An earthquake measuring 6.4 on the Richter scale hit Taiwan Feb. 6, which almost halted the Taiwan Semiconductor Manufacturing (TSMC) facility that will be the sole supplier of Apple's A10 processor to the upcoming iPhone 7, according to supply chain risk company Elementum (via Forbes).
The report went on to say "TSMC gave an initial assessment that the impact to wafer shipments would be 'less than 1 percent'. But as the days passed, TSMC has lowered its wafer shipment estimates after a more accurate assessment of the damage is now being realised."
Apple is expected to release the next-generation device along with its bigger sibling, the iPhone 7 Plus, in September this year.
According to reports that have surfaced so far, the iPhone 7 will be powered by an A10 chip, and will come packed with a 2GB/3GB RAM and a camera that is capable of taking pictures of DSLR quality. It is also expected to be slimmer than its predecessors, measuring between 6.0 mm and 6.5 mm in thickness, compared to 7.1 mm seen in iPhone 6s.

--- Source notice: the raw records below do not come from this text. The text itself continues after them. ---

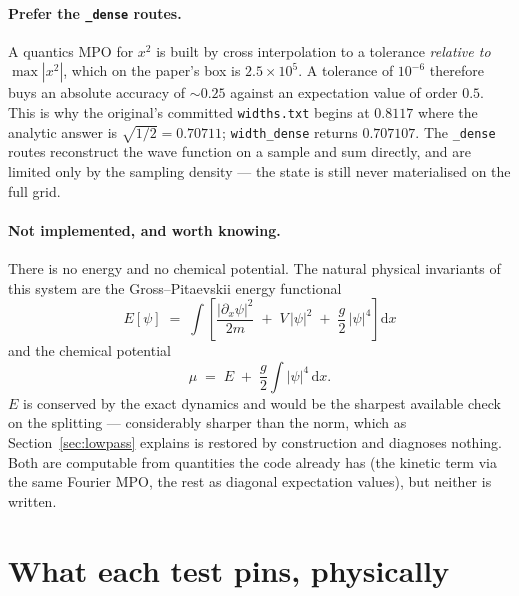 \documentclass[11pt,a4paper]{article}
\newcommand{\code}[1]{\texttt{#1}}
\newcommand{\dd}{\mathrm{d}}
\begin{document}
\paragraph{Prefer the \code{\_dense} routes.}
A quantics MPO for $x^2$ is built by cross interpolation to a tolerance
\emph{relative to} $\max|x^2|$, which on the paper's box is $2.5\times10^5$. A
tolerance of $10^{-6}$ therefore buys an absolute accuracy of ${\sim}0.25$ against an
expectation value of order $0.5$. This is why the original's committed
\code{widths.txt} begins at $0.8117$ where the analytic answer is
$\sqrt{1/2} = 0.70711$; \code{width\_dense} returns $0.707107$. The \code{\_dense}
routes reconstruct the wave function on a sample and sum directly, and are limited
only by the sampling density --- the state is still never materialised on the full
grid.

\paragraph{Not implemented, and worth knowing.}
There is no energy and no chemical potential. The natural physical invariants of this
system are the Gross--Pitaevskii energy functional
\begin{equation}
  E[\psi] \;=\; \int \left[ \frac{|\partial_x \psi|^2}{2m}
    \;+\; V\,|\psi|^2 \;+\; \frac{g}{2}\,|\psi|^4 \right] \dd x
  \label{eq:energy}
\end{equation}
and the chemical potential
\begin{equation}
  \mu \;=\; E \;+\; \frac{g}{2}\int |\psi|^4 \,\dd x .
\end{equation}
$E$ is conserved by the exact dynamics and would be the sharpest available check on
the splitting --- considerably sharper than the norm, which as
Section~\ref{sec:lowpass} explains is restored by construction and diagnoses nothing.
Both are computable from quantities the code already has (the kinetic term via the
same Fourier MPO, the rest as diagonal expectation values), but neither is written.

\section{What each test pins, physically}
\end{document}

It is also reported that the device will be protected by sapphire glass and discard the iconic Home button and the antenna band on the rear. Speculations are also doing the rounds that Apple might introduce one of its patents in the device. The patent titled "Electronic Devices With Housing Port Shutters" is about ports for speaker and microphone having shutters to prevent intrusion of contaminants inside the device.